/django-expression-index

Subclass of django.db.models.Index, which enables indexing on expressions.

Primary LanguagePythonBSD 3-Clause "New" or "Revised" LicenseBSD-3-Clause

django-expression-index

PyPI

django-expression-index provides implementation of subclass of django.db.models.Index, which enables indexing tables using expressions.

What problem does this solve?

Currently django.db.models.Index only accepts field names in fields parameter. There is no way to add expression index other than using raw SQL.

This project implements ExpressionIndex class, which accepts list of any django.db.models.expressions.Expression in its expressions parameter.

How to use it?

Here is an example of adding index based on lowercased models.CharField value.

from django.db import models
from django.db.models.functions import Lower
from django_expression_index import ExpressionIndex

class Profile(models.Model):
    name = models.CharField(max_length=255)
    
    class Meta:
        indexes = [
            ExpressionIndex(expressions=[Lower('name')])
        ]

After adding ExpressionIndex to your indexes, run makemigrations and migrate commands. The following SQL code will be generated and executed on your database:

CREATE TABLE "myapp_profile" ("id" integer NOT NULL PRIMARY KEY AUTOINCREMENT, "name" varchar(255) NOT NULL);
CREATE INDEX "myapp_profile_9a3539_idx" ON "myapp_profile" (LOWER("name"));

ExpressionIndex constructor replaces fields parameter with expressions parameter.

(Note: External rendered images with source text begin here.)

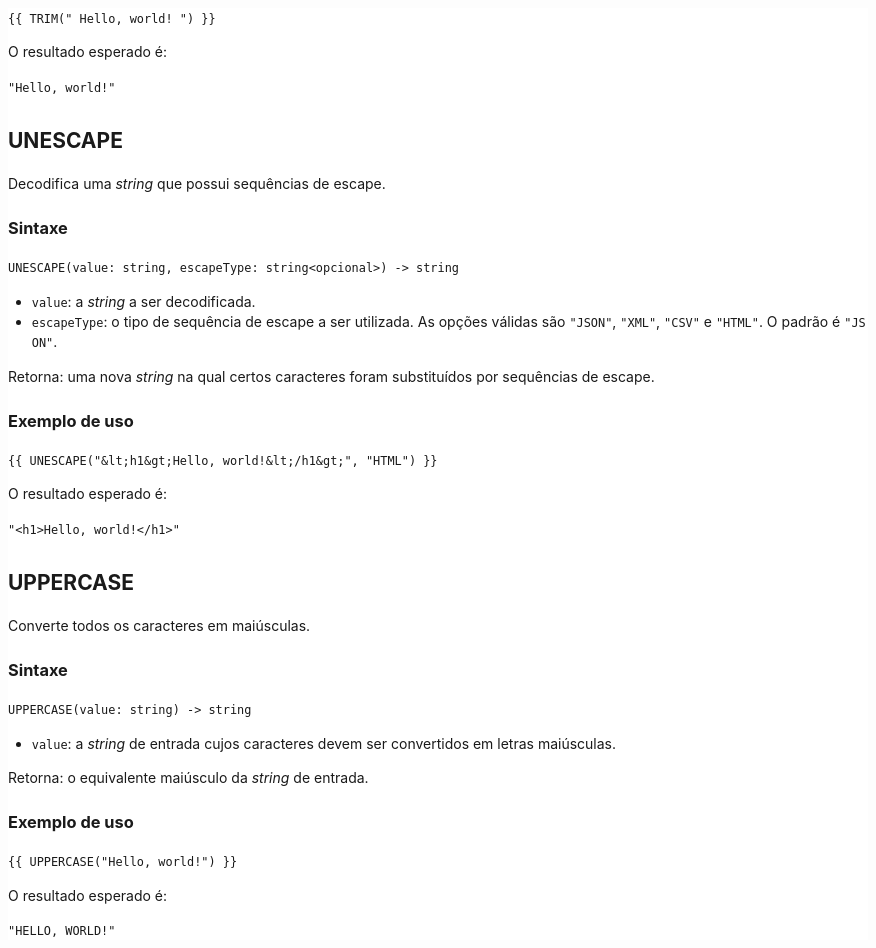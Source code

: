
 ```
{{ TRIM(" Hello, world! ") }}
```

O resultado esperado é:

```
"Hello, world!"
```

## UNESCAPE <a href="#_vwrtkku5t0ab" id="_vwrtkku5t0ab"></a>

Decodifica uma _string_ que possui sequências de escape.

### Sintaxe <a href="#_kxdb7tczlzfb" id="_kxdb7tczlzfb"></a>

```
UNESCAPE(value: string, escapeType: string<opcional>) -> string
```

* `value`: a _string_ a ser decodificada.
* `escapeType`: o tipo de sequência de escape a ser utilizada. As opções válidas são `"JSON"`, `"XML"`, `"CSV"` e `"HTML"`. O padrão é `"JSON"`.

Retorna: uma nova _string_ na qual certos caracteres foram substituídos por sequências de escape.

### Exemplo de uso <a href="#_kwxq4uz99533" id="_kwxq4uz99533"></a>

```
{{ UNESCAPE("&lt;h1&gt;Hello, world!&lt;/h1&gt;", "HTML") }}
```

O resultado esperado é:

```
"<h1>Hello, world!</h1>"
```

## UPPERCASE <a href="#_8fagsvhi79b4" id="_8fagsvhi79b4"></a>

Converte todos os caracteres em maiúsculas.

### Sintaxe <a href="#_tn6cmucn4z5a" id="_tn6cmucn4z5a"></a>

```
UPPERCASE(value: string) -> string
```

* `value`: a _string_ de entrada cujos caracteres devem ser convertidos em letras maiúsculas.

Retorna: o equivalente maiúsculo da _string_ de entrada.

### Exemplo de uso <a href="#_ifo9sfjnp4ap" id="_ifo9sfjnp4ap"></a>

```
{{ UPPERCASE("Hello, world!") }}
```

O resultado esperado é:

```
"HELLO, WORLD!"
```
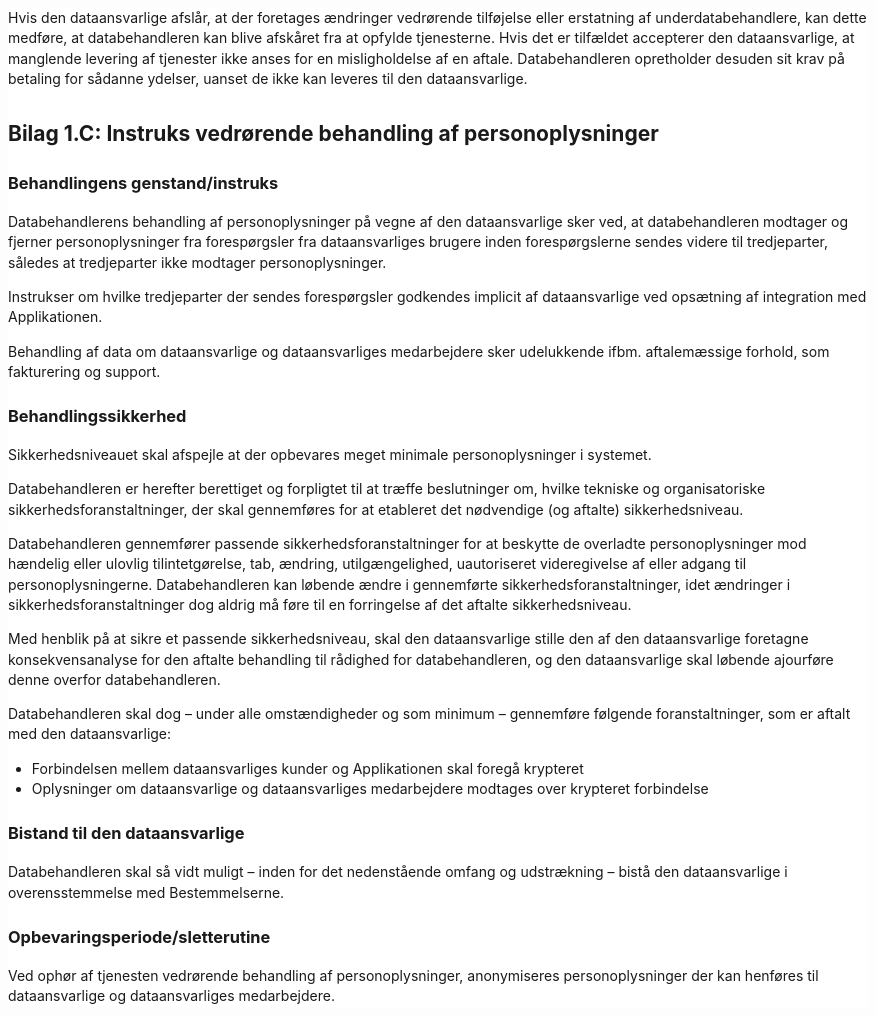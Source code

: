Hvis den dataansvarlige afslår, at der foretages ændringer vedrørende tilføjelse eller erstatning af underdatabehandlere, kan dette medføre, at databehandleren kan blive afskåret fra at opfylde tjenesterne. Hvis det er tilfældet accepterer den dataansvarlige, at manglende levering af tjenester ikke anses for en misligholdelse af en aftale. Databehandleren opretholder desuden sit krav på betaling for sådanne ydelser, uanset de ikke kan leveres til den dataansvarlige.

## Bilag 1.C: Instruks vedrørende behandling af personoplysninger

### Behandlingens genstand/instruks

Databehandlerens behandling af personoplysninger på vegne af den dataansvarlige sker ved, at databehandleren modtager og fjerner personoplysninger fra forespørgsler fra dataansvarliges brugere inden forespørgslerne sendes videre til tredjeparter, således at tredjeparter ikke modtager personoplysninger.

Instrukser om hvilke tredjeparter der sendes forespørgsler godkendes implicit af dataansvarlige ved opsætning af integration med Applikationen.

Behandling af data om dataansvarlige og dataansvarliges medarbejdere sker udelukkende ifbm. aftalemæssige forhold, som fakturering og support.

### Behandlingssikkerhed

Sikkerhedsniveauet skal afspejle at der opbevares meget minimale personoplysninger i systemet.

Databehandleren er herefter berettiget og forpligtet til at træffe beslutninger om, hvilke tekniske og organisatoriske sikkerhedsforanstaltninger, der skal gennemføres for at etableret det nødvendige (og aftalte) sikkerhedsniveau.

Databehandleren gennemfører passende sikkerhedsforanstaltninger for at beskytte de overladte personoplysninger mod hændelig eller ulovlig tilintetgørelse, tab, ændring, utilgængelighed, uautoriseret videregivelse af eller adgang til personoplysningerne. Databehandleren kan løbende ændre i gennemførte sikkerhedsforanstaltninger, idet ændringer i sikkerhedsforanstaltninger dog aldrig må føre til en forringelse af det aftalte sikkerhedsniveau.

Med henblik på at sikre et passende sikkerhedsniveau, skal den dataansvarlige stille den af den dataansvarlige foretagne konsekvensanalyse for den aftalte behandling til rådighed for databehandleren, og den dataansvarlige skal løbende ajourføre denne overfor databehandleren.

Databehandleren skal dog – under alle omstændigheder og som minimum – gennemføre følgende foranstaltninger, som er aftalt med den dataansvarlige:

- Forbindelsen mellem dataansvarliges kunder og Applikationen skal foregå krypteret
- Oplysninger om dataansvarlige og dataansvarliges medarbejdere modtages over krypteret forbindelse

### Bistand til den dataansvarlige

Databehandleren skal så vidt muligt – inden for det nedenstående omfang og udstrækning – bistå den dataansvarlige i overensstemmelse med Bestemmelserne.

### Opbevaringsperiode/sletterutine

Ved ophør af tjenesten vedrørende behandling af personoplysninger, anonymiseres personoplysninger der kan henføres til dataansvarlige og dataansvarliges medarbejdere.
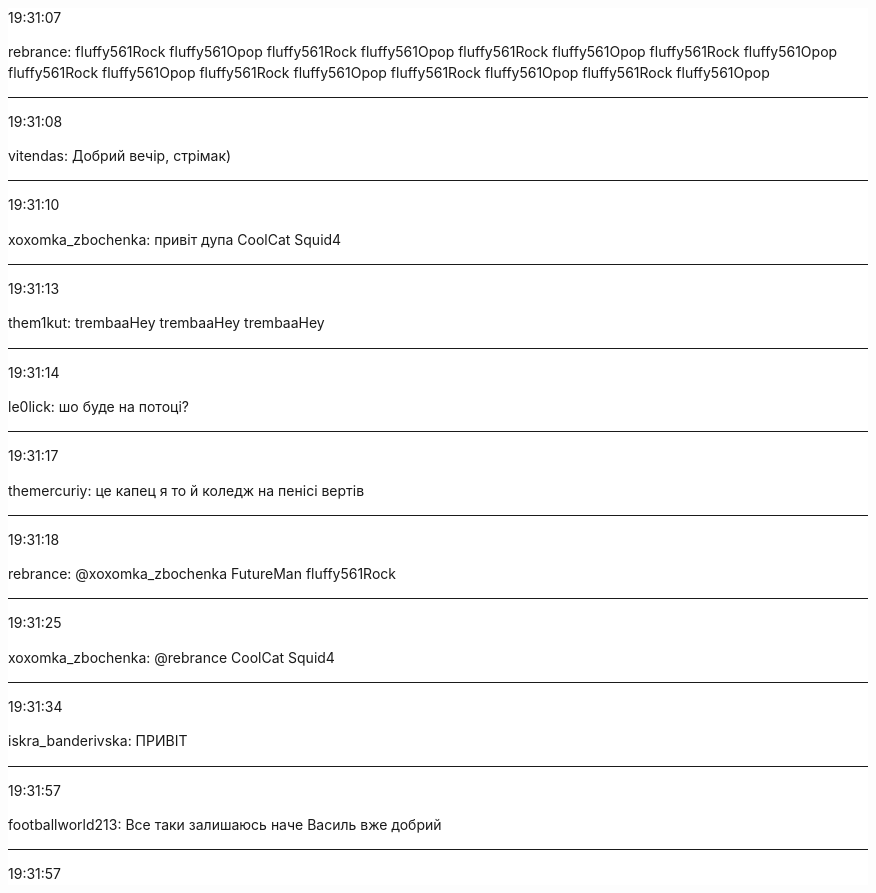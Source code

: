 19:31:07

rebrance: fluffy561Rock fluffy561Opop fluffy561Rock fluffy561Opop fluffy561Rock fluffy561Opop fluffy561Rock fluffy561Opop fluffy561Rock fluffy561Opop fluffy561Rock fluffy561Opop fluffy561Rock fluffy561Opop fluffy561Rock fluffy561Opop

---

19:31:08

vitendas: Добрий вечір, стрімак)

---

19:31:10

xoxomka_zbochenka: привіт дупа CoolCat Squid4

---

19:31:13

them1kut: trembaaHey trembaaHey trembaaHey

---

19:31:14

le0lick: шо буде на потоці?

---

19:31:17

themercuriy: це капец я то й коледж на пенісі вертів

---

19:31:18

rebrance: @xoxomka_zbochenka FutureMan fluffy561Rock

---

19:31:25

xoxomka_zbochenka: @rebrance CoolCat Squid4

---

19:31:34

iskra_banderivska: ПРИВІТ

---

19:31:57

footballworld213: Все таки залишаюсь наче Василь вже добрий

---

19:31:57
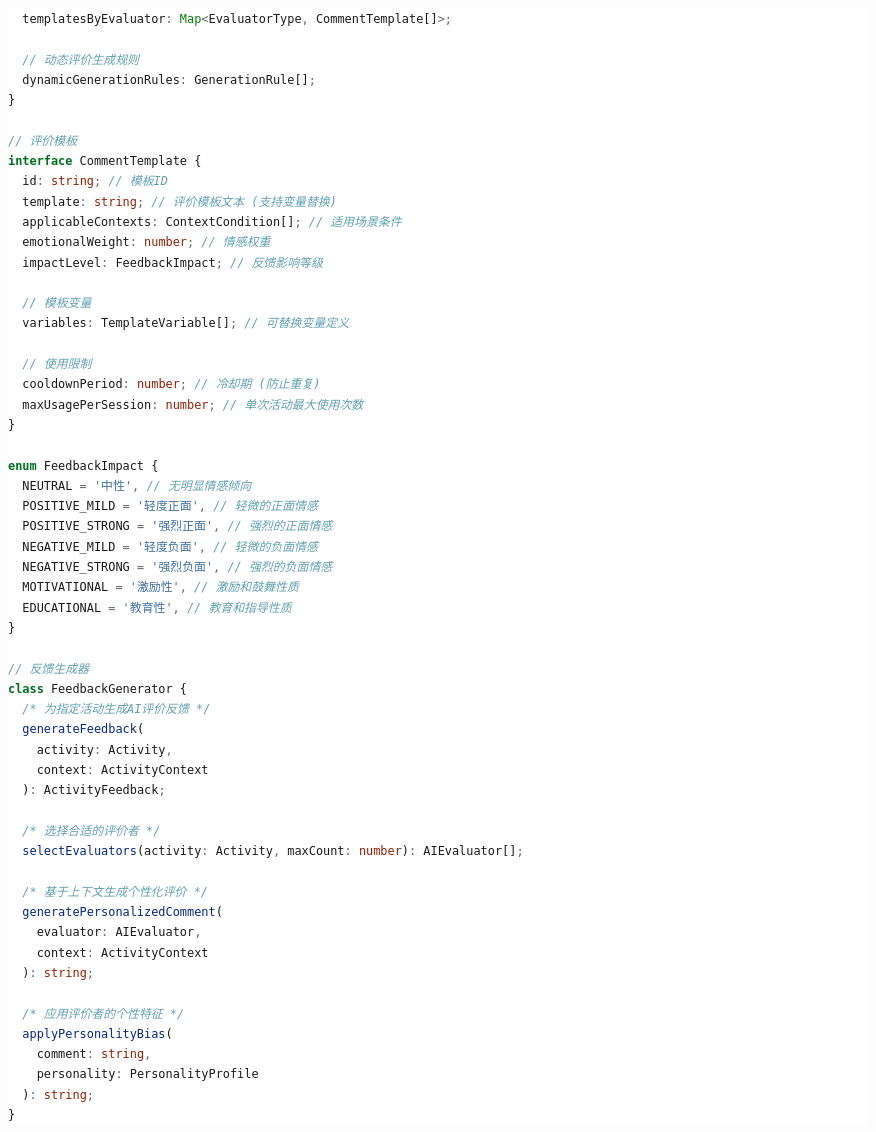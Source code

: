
 ```typescript
  templatesByEvaluator: Map<EvaluatorType, CommentTemplate[]>;

  // 动态评价生成规则
  dynamicGenerationRules: GenerationRule[];
}

// 评价模板
interface CommentTemplate {
  id: string; // 模板ID
  template: string; // 评价模板文本 (支持变量替换)
  applicableContexts: ContextCondition[]; // 适用场景条件
  emotionalWeight: number; // 情感权重
  impactLevel: FeedbackImpact; // 反馈影响等级

  // 模板变量
  variables: TemplateVariable[]; // 可替换变量定义

  // 使用限制
  cooldownPeriod: number; // 冷却期 (防止重复)
  maxUsagePerSession: number; // 单次活动最大使用次数
}

enum FeedbackImpact {
  NEUTRAL = '中性', // 无明显情感倾向
  POSITIVE_MILD = '轻度正面', // 轻微的正面情感
  POSITIVE_STRONG = '强烈正面', // 强烈的正面情感
  NEGATIVE_MILD = '轻度负面', // 轻微的负面情感
  NEGATIVE_STRONG = '强烈负面', // 强烈的负面情感
  MOTIVATIONAL = '激励性', // 激励和鼓舞性质
  EDUCATIONAL = '教育性', // 教育和指导性质
}

// 反馈生成器
class FeedbackGenerator {
  /* 为指定活动生成AI评价反馈 */
  generateFeedback(
    activity: Activity,
    context: ActivityContext
  ): ActivityFeedback;

  /* 选择合适的评价者 */
  selectEvaluators(activity: Activity, maxCount: number): AIEvaluator[];

  /* 基于上下文生成个性化评价 */
  generatePersonalizedComment(
    evaluator: AIEvaluator,
    context: ActivityContext
  ): string;

  /* 应用评价者的个性特征 */
  applyPersonalityBias(
    comment: string,
    personality: PersonalityProfile
  ): string;
}
```
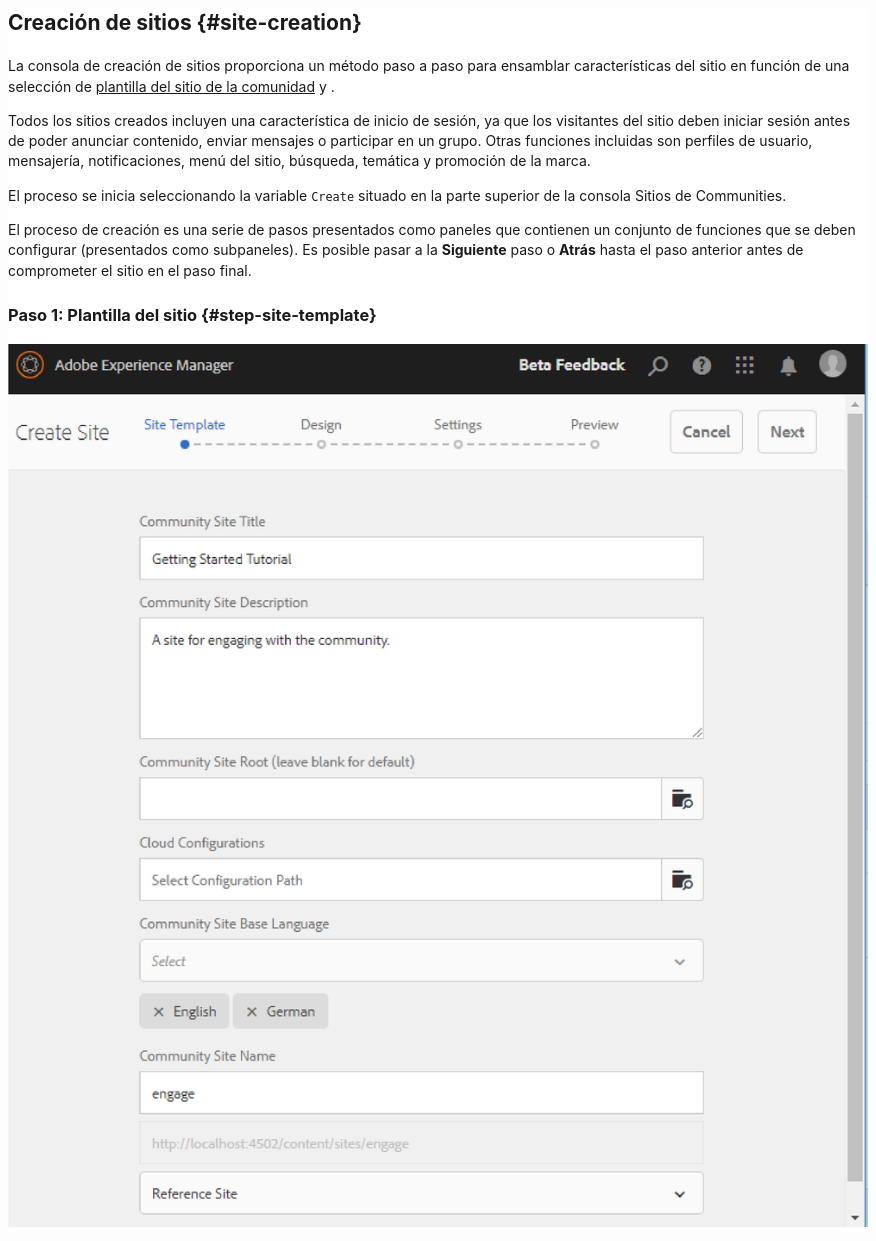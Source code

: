 ## Creación de sitios {#site-creation}

La consola de creación de sitios proporciona un método paso a paso para ensamblar características del sitio en función de una selección de [plantilla del sitio de la comunidad](sites.md) y .

Todos los sitios creados incluyen una característica de inicio de sesión, ya que los visitantes del sitio deben iniciar sesión antes de poder anunciar contenido, enviar mensajes o participar en un grupo. Otras funciones incluidas son perfiles de usuario, mensajería, notificaciones, menú del sitio, búsqueda, temática y promoción de la marca.

El proceso se inicia seleccionando la variable `Create` situado en la parte superior de la consola Sitios de Communities.

El proceso de creación es una serie de pasos presentados como paneles que contienen un conjunto de funciones que se deben configurar (presentados como subpaneles). Es posible pasar a la **Siguiente** paso o **Atrás** hasta el paso anterior antes de comprometer el sitio en el paso final.

### Paso 1: Plantilla del sitio {#step-site-template}

![newsitetemplate](assets/newsitetemplate.png)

All remaining parameters are relayed to django.db.models.Index constructor.

How does it work?

ExpressionIndex overrides create_sql method and uses django's default query compiler to render the expression.

There is a monkey-patch implemented on django.db.models.sql.query.Query instance, which replaces resolve_ref. The patch forces using SimpleCol instead of Col class to render bare field names referred by the expression, without prefixing them with table name.

    def compile_expression(self, expression, compiler):
        def resolve_ref(original, name, allow_joins=True, reuse=None, summarize=False, simple_col=False):
            return original(name, allow_joins, reuse, summarize, True)
        
        query=compiler.query
        query.resolve_ref=partial(resolve_ref, query.resolve_ref)
        expression=expression.resolve_expression(query, allow_joins=False)
        sql, params=expression.as_sql(compiler, compiler.connection)
        return sql % params

If you know a better solution, please let me know!

Compatibility

It was tested with Django 3.0.8 on Python 3.7.